Archive | March, 2016

Don’t Wish Me ‘Happy Women’s Day’

8 Mar

Stop.
Just don’t.
I see your mouth beginning to form the words, readying to trot out utter garbage.
Halt!
Don’t do it.
Tell me to celebrate being a woman on a measly day eked out for my ilk and I’ll ask you why. How do I make joyful noises about being female in a world where my gender is relentlessly at the receiving end of systemic hatred? When our heads are constantly dunked and held under water, only to be permitted half a breath before being choked again, but look, you did get that teeny window to inhale! To which you’ll look exasperated and say “But nobody is doing it to you!” And I will begin to enumerate:
1. The number of times my body was touched without my permission, how the semen stain on my school skirt remains as dark as ever, how pain feels as a 14-year-old when there’s a thrust, a gasp, and then he flees the overflowing bus.
2. The number of times my daylight hours and nighttime hours and spaces to just be were policed: by those who birthed me, by a system meant to educate, no no, you are a girl, bloomer check! We’re going to lift your skirt to ensure your modesty lives in granny knickers.
3. The number of times I have heard “nobody wants a girl who…”, “nobody marries a woman who….”, 5 kilos less and you’d be perfect, one cup size larger, you can wear any color, lucky-lucky, your hands are so soft, your boyfriend will love them, don’t ever cut your hair or I’ll be sad.
4. The number of times “good” girls don’t sit this way, don’t wear shorts outside PE class, because the men, oh the men, the men! All males, absolute strangers included, are given shares to my anatomy, only I’m not invited to the feast.
“Excellent mother”
“Obedient daughter”
“Ideal daughter-in-law”
Until I want to stitch your mouth shut without anesthesia and scream TROPES!!!
TROPES, TROPES, TROPES!
You’ve drowned in your paltry puddle and think you’re in St. Tropez, every utterance further plasters you to your pigeon poop ridden cubby, how does it feel inside that cage you’ve built, do the bars come out at night to play?
Rapes and moral policing. “Just jokes” and unoffered opportunities. Wage gaps and a permanent seat to butt and breasts on the buffet, let’s not serve brain today, rather pointless wouldn’t you say?
Not a chance in hell at life, and if lucky, then an education is all too much good fortune.
I’m a ‘happy California mum’, I was told in summary, a catch-up call that ended in a pert label, even as my vocal chords shut down in outrage.
No women are free until all women are free, I scream at you in my fantasy. While you suck on patriarchy like a lozenge and I pause to watch you choke. While you make plans to shop sales and celebrate having internal plumbing and paint your nails as the platitudes dry.
Happy Women’s Day, you say, expecting a smile in return. I smile, as I smile for many senseless things and inane people, and quietly wish you sight. And maybe someday, if it happens to be in stock that season, even a modest serving of sense.

Truesday Tales 3.1

1 Mar

[From around this time, last year]

Q. Which silly goose toots so loudly that he startles himself awake?

A. My silly goose.

And, just like that, we graduate from Newborn to Infant and bid adieu to the Fourth Trimester. I can’t take it, this time whizzing by faster than light. It’s breaking my heart. Slow down, let that baby scent linger!

~

Madness is being passed out on the recliner after a nonstop day of solo caregiving, missing him acutely as his Daddy puts him to bed.

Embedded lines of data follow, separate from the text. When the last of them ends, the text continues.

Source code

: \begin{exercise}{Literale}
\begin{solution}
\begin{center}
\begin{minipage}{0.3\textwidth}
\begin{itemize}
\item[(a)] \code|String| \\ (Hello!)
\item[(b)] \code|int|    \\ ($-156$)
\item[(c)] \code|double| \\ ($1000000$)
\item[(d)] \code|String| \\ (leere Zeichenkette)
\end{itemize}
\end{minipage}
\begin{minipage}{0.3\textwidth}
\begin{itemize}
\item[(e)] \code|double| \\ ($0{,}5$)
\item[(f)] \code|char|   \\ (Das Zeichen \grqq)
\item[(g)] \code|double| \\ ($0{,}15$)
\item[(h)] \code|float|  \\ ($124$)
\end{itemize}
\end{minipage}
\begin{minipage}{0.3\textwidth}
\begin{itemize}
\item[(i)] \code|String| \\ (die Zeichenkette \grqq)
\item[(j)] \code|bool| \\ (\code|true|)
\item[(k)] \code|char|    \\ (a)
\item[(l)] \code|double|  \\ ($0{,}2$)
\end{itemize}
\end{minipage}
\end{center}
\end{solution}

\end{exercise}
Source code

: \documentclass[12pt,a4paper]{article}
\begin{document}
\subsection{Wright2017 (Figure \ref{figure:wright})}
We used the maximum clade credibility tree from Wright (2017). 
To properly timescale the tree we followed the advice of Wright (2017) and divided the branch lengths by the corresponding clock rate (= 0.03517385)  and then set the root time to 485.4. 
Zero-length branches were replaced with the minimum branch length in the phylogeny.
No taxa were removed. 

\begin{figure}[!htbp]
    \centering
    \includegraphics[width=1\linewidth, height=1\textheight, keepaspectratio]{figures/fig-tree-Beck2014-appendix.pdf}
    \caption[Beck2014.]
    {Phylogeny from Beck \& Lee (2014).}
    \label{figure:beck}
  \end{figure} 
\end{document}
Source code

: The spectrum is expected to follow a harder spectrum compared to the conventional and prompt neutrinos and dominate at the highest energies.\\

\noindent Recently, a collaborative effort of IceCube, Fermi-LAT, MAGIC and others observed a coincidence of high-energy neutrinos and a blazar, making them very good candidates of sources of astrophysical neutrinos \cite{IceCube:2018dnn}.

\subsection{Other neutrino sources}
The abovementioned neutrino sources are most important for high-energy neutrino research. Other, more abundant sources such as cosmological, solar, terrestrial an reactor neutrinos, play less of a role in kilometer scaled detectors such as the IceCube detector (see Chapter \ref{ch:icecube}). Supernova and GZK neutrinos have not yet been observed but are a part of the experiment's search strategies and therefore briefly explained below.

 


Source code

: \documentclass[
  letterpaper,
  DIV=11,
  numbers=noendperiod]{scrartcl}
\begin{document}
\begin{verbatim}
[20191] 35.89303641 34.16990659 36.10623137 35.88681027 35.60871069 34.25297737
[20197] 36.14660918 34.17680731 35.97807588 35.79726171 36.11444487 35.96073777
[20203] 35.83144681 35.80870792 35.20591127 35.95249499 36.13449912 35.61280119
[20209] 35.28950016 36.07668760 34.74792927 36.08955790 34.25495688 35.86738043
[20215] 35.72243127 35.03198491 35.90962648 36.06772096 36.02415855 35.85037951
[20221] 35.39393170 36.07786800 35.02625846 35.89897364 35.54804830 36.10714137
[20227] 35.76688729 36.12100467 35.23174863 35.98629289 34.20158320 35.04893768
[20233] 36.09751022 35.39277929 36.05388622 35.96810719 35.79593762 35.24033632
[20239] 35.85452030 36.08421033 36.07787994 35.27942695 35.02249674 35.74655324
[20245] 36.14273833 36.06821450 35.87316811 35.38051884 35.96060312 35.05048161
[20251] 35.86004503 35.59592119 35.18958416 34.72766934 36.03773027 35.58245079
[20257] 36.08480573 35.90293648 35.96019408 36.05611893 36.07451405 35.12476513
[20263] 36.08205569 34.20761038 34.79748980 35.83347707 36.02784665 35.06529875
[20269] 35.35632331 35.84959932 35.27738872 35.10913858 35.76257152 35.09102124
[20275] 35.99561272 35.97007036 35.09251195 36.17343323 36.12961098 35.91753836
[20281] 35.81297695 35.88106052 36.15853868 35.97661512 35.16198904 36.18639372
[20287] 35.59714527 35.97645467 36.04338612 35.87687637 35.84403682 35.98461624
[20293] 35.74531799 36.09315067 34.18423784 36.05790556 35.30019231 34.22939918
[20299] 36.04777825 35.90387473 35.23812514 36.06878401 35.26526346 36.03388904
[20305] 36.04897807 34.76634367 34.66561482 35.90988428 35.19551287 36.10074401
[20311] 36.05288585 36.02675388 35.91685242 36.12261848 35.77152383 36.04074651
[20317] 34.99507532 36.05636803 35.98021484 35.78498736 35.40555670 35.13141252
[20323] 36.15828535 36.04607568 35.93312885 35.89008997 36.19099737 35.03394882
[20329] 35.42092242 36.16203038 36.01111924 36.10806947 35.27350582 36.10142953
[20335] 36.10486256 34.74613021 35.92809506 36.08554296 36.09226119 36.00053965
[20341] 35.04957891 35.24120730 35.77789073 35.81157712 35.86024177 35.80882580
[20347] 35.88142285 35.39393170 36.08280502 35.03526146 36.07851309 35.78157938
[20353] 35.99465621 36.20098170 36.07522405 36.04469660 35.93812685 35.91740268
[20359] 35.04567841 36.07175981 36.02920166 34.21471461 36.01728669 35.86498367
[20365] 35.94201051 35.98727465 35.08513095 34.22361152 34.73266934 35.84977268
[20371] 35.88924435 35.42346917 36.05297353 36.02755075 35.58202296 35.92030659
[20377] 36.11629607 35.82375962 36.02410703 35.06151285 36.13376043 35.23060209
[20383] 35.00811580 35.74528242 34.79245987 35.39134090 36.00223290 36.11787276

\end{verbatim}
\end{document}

#WhereIsOJAndWhoIsThisFreak #NeedOneMorePeek #BringBackMyBaby

~

‘Tis true, men with Parsi mothers are the yummiest creatures to walk the planet. Case in point:

1) Farhan Akhtar 2) Rahul Khanna 3) John Abraham 4) My son

Q.E.D.

(P.S. Rahul Khanna responded, saying his mother will be absolutely thrilled to hear this. Guess who was absolutely thrilled to hear from Rahul Khanna.)